If you are like me, you may have spent the last week trying to make sense of how America elected someone like Donald Trump to its highest office. He was not elected to mayor, not appointed to be an aide or a local ombudsman (no offense to any those positions). He was elected to the presidency of the United States of America, arguably the most powerful country in the free world.
This was a candidate with a reality show resumé and a mouth as raunchy as a 1980’s high school locker room after football practice on a Tuesday night. This is a grown man who mocked a disabled person at a campaign event. And, this is now a president who has the KKK staging rallies of celebration for his triumph. We are living in scary times people. Batten down the hatches.
Even if you didn’t care for Hillary, the truth is, she has spent her entire adult life fighting for human rights, and was the most qualified person for the job on that ballot. She should have won. Yes, she was victorious with the popular vote, and I’m not gonna downplay how much solace I take in this. (to the tractor drivers on the our country roads: No, that bumper sticker is not coming off anytime soon!), but unless something changes, I don’t have the Madame President I was hoping for, and whom we were led to believe by the media would be shattering that glass ceiling in New York’s Javits Center last Tuesday night.
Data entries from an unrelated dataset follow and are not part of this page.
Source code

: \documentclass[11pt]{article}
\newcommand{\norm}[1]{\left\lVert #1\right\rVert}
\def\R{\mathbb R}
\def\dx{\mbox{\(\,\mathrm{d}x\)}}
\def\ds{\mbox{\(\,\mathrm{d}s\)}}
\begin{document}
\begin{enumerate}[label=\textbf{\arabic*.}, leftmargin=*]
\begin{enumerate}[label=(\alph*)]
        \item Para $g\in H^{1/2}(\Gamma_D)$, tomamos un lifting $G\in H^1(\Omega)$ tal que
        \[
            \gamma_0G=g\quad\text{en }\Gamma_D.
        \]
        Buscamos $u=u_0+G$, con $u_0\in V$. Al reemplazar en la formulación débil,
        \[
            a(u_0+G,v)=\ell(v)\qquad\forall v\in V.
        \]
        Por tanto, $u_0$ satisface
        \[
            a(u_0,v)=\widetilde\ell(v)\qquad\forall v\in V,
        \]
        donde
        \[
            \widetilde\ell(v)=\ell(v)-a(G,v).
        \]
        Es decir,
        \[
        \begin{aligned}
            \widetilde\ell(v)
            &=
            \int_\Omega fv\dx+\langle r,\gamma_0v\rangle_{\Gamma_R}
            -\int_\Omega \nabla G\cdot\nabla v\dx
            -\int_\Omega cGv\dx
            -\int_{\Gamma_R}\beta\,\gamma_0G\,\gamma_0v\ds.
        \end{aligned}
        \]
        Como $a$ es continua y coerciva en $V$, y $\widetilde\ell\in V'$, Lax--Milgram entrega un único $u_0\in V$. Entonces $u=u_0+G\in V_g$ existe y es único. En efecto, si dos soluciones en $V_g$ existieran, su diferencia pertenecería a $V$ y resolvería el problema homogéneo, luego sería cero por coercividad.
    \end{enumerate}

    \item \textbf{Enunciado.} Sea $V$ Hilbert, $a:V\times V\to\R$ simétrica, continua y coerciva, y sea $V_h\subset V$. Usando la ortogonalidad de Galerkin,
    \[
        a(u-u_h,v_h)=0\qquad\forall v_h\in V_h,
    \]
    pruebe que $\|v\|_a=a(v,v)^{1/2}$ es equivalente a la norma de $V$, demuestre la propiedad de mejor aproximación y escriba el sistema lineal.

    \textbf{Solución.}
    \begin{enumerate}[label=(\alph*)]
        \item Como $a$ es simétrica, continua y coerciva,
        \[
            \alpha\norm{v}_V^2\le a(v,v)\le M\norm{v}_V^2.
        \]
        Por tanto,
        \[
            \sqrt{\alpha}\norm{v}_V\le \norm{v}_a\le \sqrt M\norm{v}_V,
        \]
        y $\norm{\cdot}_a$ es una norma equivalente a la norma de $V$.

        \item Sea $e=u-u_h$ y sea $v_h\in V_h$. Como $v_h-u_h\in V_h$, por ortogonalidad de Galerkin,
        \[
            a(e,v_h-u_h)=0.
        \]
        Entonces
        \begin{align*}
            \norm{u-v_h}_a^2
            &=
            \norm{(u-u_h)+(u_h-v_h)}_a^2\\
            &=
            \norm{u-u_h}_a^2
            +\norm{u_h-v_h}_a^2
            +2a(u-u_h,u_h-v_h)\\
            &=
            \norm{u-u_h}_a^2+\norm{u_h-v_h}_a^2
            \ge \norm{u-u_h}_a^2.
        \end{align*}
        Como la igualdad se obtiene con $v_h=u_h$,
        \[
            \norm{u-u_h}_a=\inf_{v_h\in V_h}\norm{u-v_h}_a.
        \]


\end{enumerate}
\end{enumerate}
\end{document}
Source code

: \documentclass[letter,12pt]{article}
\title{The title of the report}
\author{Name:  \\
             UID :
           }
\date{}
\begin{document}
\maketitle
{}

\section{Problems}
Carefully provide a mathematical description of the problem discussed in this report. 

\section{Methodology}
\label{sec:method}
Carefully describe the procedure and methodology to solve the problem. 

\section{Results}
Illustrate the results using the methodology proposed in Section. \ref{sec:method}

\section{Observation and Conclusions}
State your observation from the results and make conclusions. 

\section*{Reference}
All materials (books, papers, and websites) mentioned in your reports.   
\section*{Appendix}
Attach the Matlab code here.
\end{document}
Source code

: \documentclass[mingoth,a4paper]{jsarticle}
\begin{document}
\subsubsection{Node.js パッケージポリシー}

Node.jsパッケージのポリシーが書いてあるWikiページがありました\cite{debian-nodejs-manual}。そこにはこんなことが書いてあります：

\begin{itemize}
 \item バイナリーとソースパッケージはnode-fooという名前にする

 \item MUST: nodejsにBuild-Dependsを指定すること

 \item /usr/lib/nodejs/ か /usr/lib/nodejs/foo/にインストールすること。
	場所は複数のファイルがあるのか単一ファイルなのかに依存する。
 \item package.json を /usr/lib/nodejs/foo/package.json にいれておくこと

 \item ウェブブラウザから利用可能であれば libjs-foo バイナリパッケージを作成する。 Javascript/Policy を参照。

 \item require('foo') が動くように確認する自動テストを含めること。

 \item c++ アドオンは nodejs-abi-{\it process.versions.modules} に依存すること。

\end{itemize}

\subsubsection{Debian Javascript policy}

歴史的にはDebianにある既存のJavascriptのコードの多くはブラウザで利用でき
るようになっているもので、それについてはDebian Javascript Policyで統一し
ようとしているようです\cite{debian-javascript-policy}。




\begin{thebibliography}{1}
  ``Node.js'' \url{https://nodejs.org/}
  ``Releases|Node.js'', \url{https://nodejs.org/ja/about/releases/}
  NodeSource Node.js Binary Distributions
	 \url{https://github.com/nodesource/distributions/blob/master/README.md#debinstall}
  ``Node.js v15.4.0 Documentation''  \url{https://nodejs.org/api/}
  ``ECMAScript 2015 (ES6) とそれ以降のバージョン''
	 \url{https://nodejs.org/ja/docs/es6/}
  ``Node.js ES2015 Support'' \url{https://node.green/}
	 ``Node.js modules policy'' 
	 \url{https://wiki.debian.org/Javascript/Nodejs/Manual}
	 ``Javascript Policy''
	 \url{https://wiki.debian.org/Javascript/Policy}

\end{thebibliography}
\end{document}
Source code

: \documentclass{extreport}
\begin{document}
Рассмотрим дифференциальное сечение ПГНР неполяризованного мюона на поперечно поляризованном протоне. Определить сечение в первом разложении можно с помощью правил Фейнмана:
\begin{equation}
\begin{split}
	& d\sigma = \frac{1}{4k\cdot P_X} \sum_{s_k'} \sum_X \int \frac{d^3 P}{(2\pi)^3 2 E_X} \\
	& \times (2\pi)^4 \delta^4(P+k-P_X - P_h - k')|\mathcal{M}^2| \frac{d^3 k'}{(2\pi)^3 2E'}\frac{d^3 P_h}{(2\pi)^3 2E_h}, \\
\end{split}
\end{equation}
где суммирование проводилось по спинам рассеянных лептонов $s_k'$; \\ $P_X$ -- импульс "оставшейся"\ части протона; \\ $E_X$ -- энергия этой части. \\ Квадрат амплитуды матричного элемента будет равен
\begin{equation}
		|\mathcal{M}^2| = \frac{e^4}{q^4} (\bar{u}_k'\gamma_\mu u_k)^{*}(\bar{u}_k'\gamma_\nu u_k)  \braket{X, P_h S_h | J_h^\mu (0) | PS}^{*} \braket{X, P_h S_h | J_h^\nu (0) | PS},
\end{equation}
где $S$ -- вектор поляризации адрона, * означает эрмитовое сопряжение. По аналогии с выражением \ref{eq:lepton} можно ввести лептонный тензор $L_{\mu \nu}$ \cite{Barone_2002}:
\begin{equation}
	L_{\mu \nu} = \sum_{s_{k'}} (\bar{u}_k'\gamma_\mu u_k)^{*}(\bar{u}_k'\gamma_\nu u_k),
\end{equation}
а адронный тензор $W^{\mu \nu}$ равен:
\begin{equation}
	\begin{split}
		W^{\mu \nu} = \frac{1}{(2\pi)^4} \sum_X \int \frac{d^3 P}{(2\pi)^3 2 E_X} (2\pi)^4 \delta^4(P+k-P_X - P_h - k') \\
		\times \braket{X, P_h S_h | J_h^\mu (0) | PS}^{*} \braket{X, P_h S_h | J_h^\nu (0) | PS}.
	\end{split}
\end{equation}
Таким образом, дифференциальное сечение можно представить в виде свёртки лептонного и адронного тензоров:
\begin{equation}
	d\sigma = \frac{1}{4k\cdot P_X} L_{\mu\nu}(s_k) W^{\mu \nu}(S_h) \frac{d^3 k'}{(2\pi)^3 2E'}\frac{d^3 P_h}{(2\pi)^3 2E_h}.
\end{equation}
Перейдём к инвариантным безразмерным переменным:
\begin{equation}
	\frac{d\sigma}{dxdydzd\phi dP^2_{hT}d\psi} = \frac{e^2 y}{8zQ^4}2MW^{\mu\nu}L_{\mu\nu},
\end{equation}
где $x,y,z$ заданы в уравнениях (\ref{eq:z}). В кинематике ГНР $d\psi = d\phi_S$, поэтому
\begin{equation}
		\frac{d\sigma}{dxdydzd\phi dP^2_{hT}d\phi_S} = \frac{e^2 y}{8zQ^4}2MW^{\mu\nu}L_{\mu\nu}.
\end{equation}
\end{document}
But, back to trying to make sense of things. Trying to assess feelings. I’ve been on a rollercoaster of emotions, frankly. Worse than any hormone jag I’ve ever experienced. Firstly, this really does bite. Like when someone you love dies and there is nothing you can do about it except accept it as fact, grieve your loss, and gradually go on with your life. I am grieving. I can’t cook or bake and have no appetite, which, as I try to squeeze into my denims from last winter, would customarily be welcomed. My son and my Irish family and friends want answers that I do not have. They are absolutely stunned too. For Ireland, as with many countries in the world, America symbolises greatness and garners a great deal of respect–in large part due to its cultural diversity. It is a country that is stronger together. Even though I do not currently live in the USA, I am a proud dual citizen of America and Ireland. I have voted in every US election since moving to Ireland, and we still spend a fair bit of time in the states. Our son also has dual citizenship. I love my home country. And, I am heartbroken over the outcome of the election.
I’ve been trying to distract myself with everything from taking more time to work the fields of the farm, to going completely mad and trying out extreme sports (hilarious, but highly recommended!)
Despite my anguish, I still feel uplifted by Hillary’s hard-fought, very significant campaign. It was not for nothing! I also feel strengthened and inspired to #liveuptomygodgivenpotential, and spurred on by the powerful words of her concession speech,
“Because, you know, I believe we are stronger together and we will go forward together. And you should never, ever regret fighting for that. You know, scripture tells us, let us not grow weary of doing good, for in good season we shall reap. My friends, let us have faith in each other, let us not grow weary and lose heart, for there are more seasons to come and there is more work to do.”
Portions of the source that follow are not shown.